Seventy-one sequences (including the newly generated sequence of the new species and three sequences of classic rhabditids as outgroups) were used in SSU phylogeny (species names and accession numbers are available in the SSU tree). Their alignment included 1,761 characters, 658 of which were variable. Fig. 3 represents the phylogenetic tree reconstructed using this data set. The sequences of Deladenus species occupied different placements in this tree and the relationships of the newly generated SSU sequence of the new species with other sequences were not resolved due to polytomy.
Figure 3
Bayesian 50% majority rule consensus tree of Deladenus bonabensis n. sp. based on small subunit (SSU) rDNA sequences under GTR + I + G model. Bayesian posterior probability values more than 0.50 are given for appropriate clades. The new sequence is indicated in bold.

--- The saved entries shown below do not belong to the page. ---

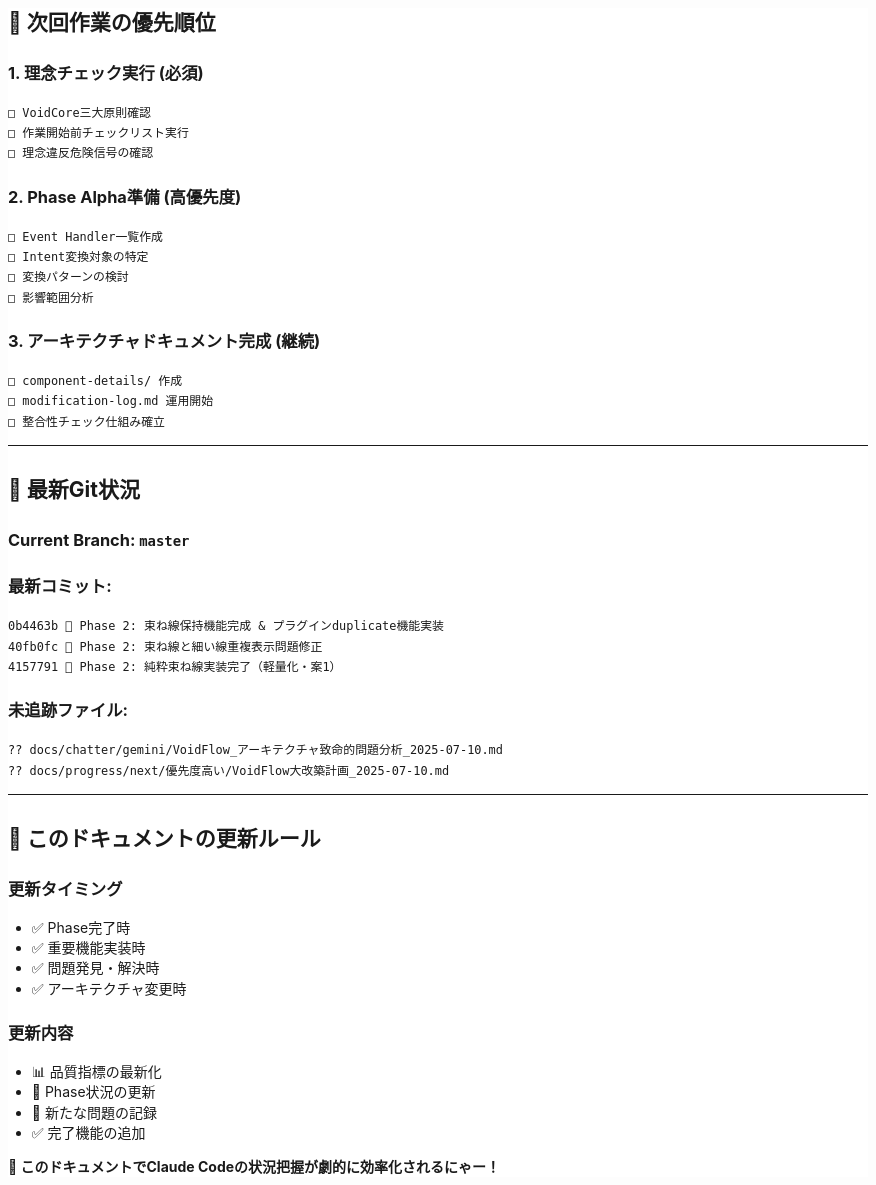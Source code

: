 ## 🎯 **次回作業の優先順位**

### **1. 理念チェック実行 (必須)**
```
□ VoidCore三大原則確認
□ 作業開始前チェックリスト実行  
□ 理念違反危険信号の確認
```

### **2. Phase Alpha準備 (高優先度)**
```
□ Event Handler一覧作成
□ Intent変換対象の特定
□ 変換パターンの検討
□ 影響範囲分析
```

### **3. アーキテクチャドキュメント完成 (継続)**
```
□ component-details/ 作成
□ modification-log.md 運用開始
□ 整合性チェック仕組み確立
```

---

## 📝 **最新Git状況**

### **Current Branch**: `master`
### **最新コミット**:
```
0b4463b 🔧 Phase 2: 束ね線保持機能完成 & プラグインduplicate機能実装
40fb0fc 🐛 Phase 2: 束ね線と細い線重複表示問題修正  
4157791 🚀 Phase 2: 純粋束ね線実装完了（軽量化・案1）
```

### **未追跡ファイル**:
```
?? docs/chatter/gemini/VoidFlow_アーキテクチャ致命的問題分析_2025-07-10.md
?? docs/progress/next/優先度高い/VoidFlow大改築計画_2025-07-10.md
```

---

## 🔄 **このドキュメントの更新ルール**

### **更新タイミング**
- ✅ Phase完了時
- ✅ 重要機能実装時  
- ✅ 問題発見・解決時
- ✅ アーキテクチャ変更時

### **更新内容**
- 📊 品質指標の最新化
- 🎯 Phase状況の更新
- 🚨 新たな問題の記録
- ✅ 完了機能の追加

**🎉 このドキュメントでClaude Codeの状況把握が劇的に効率化されるにゃー！**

Seventy sequences (including the newly generated sequence of the new species and three sequences of classic rhabditids as outgroups) were used in LSU phylogeny (species names and accession numbers are available in the LSU tree). The LSU alignment was composed of 1,023 total characters, of which 796 were variable. Fig. 4 represents the phylogenetic tree inferred using this data set. In this tree, the LSU sequences of Deladenus spp. have occupied different placements in the tree, and the the new species has formed a clade with an unidentified sequence (Sphaerularioidea sp., MW577121). The former clade is in sister relation with the LSU sequence of D. brevis (MT009494).
Figure 4
Bayesian 50% majority rule consensus tree of Deladenus bonabensis n. sp. based on large subunit (LSU) rDNA D2-D3 sequences under GTR + I + G model. Bayesian posterior probability values more than 0.50 are given for appropriate clades. The new sequence is indicated in bold.
Discussion
During this study, a population of the genus Deladenus was recovered from Ghara-Gheshlagh lagoon, Bonab, northwestern Iran. Previously, five species of this genus have been described or reported from Iran (Jahanshahi Afshar et al., 2014; Miraeiz et al., 2017; Esmaeili et al., 2020; Heydari et al., 2020; Jalalinasab et al., 2020). The currently described new species could be conspecific with the previously sequenced species recovered from West Azarbaijan province, of which only three specimens were found (the isolate west.az) and sequenced in our lab (LSU accession numbers MW577121 and MW577120).
Two life cycles including insect parasitic phase and free-living mycetophagous phase are known for Deladenus (Siddiqi, 2000). The former species originally added to the genus from Iran were described using their free-living; and in case of D. gilanica, two free-living and infective stages. This was the case for the new species, too. A penial tube was observed in males of the new species. This structure is seen in light microphotographs of Deladenus nitobeiKanzaki, Tanaka Fitza, Kosaka, Slippers, Kimura, Tsuchiya & Tabata, 2016 as well.
Based on available data, it seems that the genus is not monophylic in both SSU and LSU phylogenies, which is in agreement with previous studies (e.g., Heydari et al., 2020).